- [Exercise details] Write out exactly the lines from the first line of the records below through the line that contains "### Pattern Matching", and stop there.

======== Material shown

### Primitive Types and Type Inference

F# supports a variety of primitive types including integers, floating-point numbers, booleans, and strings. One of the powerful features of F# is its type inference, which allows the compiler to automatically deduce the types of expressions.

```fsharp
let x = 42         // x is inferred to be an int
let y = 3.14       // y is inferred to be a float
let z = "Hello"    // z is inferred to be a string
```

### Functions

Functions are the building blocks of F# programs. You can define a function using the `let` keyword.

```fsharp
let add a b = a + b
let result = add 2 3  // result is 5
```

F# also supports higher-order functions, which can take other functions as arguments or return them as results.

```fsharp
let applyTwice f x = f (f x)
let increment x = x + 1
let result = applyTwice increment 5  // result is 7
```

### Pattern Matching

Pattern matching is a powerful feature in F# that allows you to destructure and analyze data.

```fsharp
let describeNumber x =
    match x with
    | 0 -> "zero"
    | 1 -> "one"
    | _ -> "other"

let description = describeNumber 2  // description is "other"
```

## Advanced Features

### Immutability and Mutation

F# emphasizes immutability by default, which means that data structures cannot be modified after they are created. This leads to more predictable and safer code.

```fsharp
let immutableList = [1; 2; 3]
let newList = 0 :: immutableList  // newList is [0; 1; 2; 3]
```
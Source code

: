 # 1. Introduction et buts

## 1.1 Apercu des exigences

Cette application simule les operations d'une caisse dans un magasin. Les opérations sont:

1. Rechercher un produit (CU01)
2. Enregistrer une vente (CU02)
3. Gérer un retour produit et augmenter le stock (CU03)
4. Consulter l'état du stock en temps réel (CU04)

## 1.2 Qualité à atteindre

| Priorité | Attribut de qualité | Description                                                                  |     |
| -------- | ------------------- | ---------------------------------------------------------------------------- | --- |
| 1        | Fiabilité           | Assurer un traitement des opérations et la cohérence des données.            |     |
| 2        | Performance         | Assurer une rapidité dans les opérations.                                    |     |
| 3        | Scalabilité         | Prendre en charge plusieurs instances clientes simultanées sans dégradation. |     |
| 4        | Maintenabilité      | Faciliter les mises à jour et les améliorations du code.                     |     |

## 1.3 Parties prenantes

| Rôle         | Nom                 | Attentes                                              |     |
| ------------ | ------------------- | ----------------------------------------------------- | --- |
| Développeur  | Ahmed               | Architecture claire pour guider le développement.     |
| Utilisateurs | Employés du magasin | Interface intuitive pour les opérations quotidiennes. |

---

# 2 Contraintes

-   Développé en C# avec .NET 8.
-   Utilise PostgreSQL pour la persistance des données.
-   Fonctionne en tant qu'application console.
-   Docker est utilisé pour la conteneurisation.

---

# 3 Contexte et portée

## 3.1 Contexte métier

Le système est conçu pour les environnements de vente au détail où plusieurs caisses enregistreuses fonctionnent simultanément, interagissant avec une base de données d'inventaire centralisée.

================

- [Solution to this task]
### Primitive Types and Type Inference

F# supports a variety of primitive types including integers, floating-point numbers, booleans, and strings. One of the powerful features of F# is its type inference, which allows the compiler to automatically deduce the types of expressions.

```fsharp
let x = 42         // x is inferred to be an int
let y = 3.14       // y is inferred to be a float
let z = "Hello"    // z is inferred to be a string
```

### Functions

Functions are the building blocks of F# programs. You can define a function using the `let` keyword.

```fsharp
let add a b = a + b
let result = add 2 3  // result is 5
```

F# also supports higher-order functions, which can take other functions as arguments or return them as results.

```fsharp
let applyTwice f x = f (f x)
let increment x = x + 1
let result = applyTwice increment 5  // result is 7
```

### Pattern Matching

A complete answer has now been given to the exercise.